In practical terms, if someone tried to counterfeit a quantum banknote, any attempt to measure and reproduce its quantum states would disturb those states, thereby making the counterfeiting evident.

While the concept is intriguing and offers a potentially revolutionary way to secure currency against forgery, the implementation of quantum money on a large scale requires overcoming numerous technological challenges. As of today, quantum money remains largely a theoretical construct.

Implementing a demonstration of quantum money using Amazon Braket would involve simulating a basic quantum money scheme.
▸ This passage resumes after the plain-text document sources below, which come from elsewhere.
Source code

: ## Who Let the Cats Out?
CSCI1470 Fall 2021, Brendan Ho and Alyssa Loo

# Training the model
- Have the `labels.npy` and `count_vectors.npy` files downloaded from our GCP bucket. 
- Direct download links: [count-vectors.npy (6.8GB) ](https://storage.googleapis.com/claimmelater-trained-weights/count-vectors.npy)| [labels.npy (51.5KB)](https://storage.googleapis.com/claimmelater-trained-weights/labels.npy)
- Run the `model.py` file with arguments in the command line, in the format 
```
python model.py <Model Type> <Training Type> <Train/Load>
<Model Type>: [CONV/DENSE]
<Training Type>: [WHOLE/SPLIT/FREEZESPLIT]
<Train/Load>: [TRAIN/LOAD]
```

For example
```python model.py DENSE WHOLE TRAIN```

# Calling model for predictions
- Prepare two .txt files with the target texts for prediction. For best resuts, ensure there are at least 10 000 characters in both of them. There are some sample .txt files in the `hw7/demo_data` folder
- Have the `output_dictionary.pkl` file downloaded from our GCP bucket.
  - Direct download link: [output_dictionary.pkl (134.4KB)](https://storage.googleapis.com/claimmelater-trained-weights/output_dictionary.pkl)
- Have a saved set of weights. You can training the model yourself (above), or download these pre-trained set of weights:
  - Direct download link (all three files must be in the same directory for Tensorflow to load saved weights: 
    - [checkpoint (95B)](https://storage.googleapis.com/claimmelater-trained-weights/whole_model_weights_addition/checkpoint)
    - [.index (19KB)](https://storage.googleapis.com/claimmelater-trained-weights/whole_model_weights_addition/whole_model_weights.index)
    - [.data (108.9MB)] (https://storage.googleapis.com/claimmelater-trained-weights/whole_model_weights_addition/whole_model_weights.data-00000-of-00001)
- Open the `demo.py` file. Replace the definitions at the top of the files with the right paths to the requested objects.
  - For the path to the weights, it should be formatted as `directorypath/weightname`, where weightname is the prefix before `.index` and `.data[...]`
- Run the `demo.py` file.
Here’s a simple approach using a single qubit quantum money scheme:

**0. Initial Import and Endpoint:** The local simulator allows to run this in a local environment without the need to have an AWS account.

`import numpy as np`

from braket.circuits import Circuit

from braket.devices import LocalSimulator

# Initialize the local simulator

device = LocalSimulator()

**1. Preparation of Quantum Money:** Choose a random qubit state as the “serial number” for our quantum money. This will be a secret and only known to the “mint” (the entity creating the money).
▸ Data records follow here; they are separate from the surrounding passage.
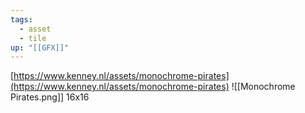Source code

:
 ```yaml
---
tags:
  - asset
  - tile
up: "[[GFX]]"
---
```

[https://www.kenney.nl/assets/monochrome-pirates](https://www.kenney.nl/assets/monochrome-pirates)
![[Monochrome Pirates.png]]
16x16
`# 1. Preparation of Quantum Money`

# For this demo, let's use the |+⟩ state as our "secret" state

# (a 45 degree rotation around Y axis)

money_circuit = Circuit().ry(0, np.pi/4)

# Run the circuit to prepare our quantum money

result = device.run(money_circuit, shots=1).result()

print(result.measurement_counts)

**2. Verification: **To verify the authenticity of a quantum banknote, the mint measures the qubit in the same basis in which it was prepared. If it’s genuine, the measurement will yield the expected outcome with high probability.

`# 2. Verification`

# To verify, measure in the X basis

# (since |+⟩ and |-⟩ are eigenstates of the X operator)

verification_circuit = money_circuit.measure(0)

result = device.run(verification_circuit, shots=1).result()

print(result.measurement_counts)

When verifying, we measure the qubit in the basis where |+⟩ and |-⟩ are eigenstates (the X basis). In an ideal scenario, the measurement should return `1`

(corresponding to |+⟩) with high probability.

**3. Attempt to Copy:** Due to the no-cloning theorem, making an exact copy of the quantum banknote without knowing the preparation basis is impossible.

`# 3. Attempt to Copy`

# If someone tries to clone the banknote without knowing it's the |+⟩ state,

# they might incorrectly measure in the Z basis, leading to a 50% error.

copy_attempt_circuit = money_circuit.measure(0)

result = device.run(copy_attempt_circuit, shots=1).result()

print(result.measurement_counts)

If someone tries to clone the banknote without knowing its state, they might measure in a different basis, such as the Z basis. This could result in a 50/50 chance of getting `0`

or `1`

, indicating a failure to copy the state accurately.

This is a highly simplified demonstration. In a practical quantum money scheme, multiple qubits and more complex states would be used. But this code gives a basic idea of how quantum money could be represented and how the no-cloning theorem prevents copying the quantum state.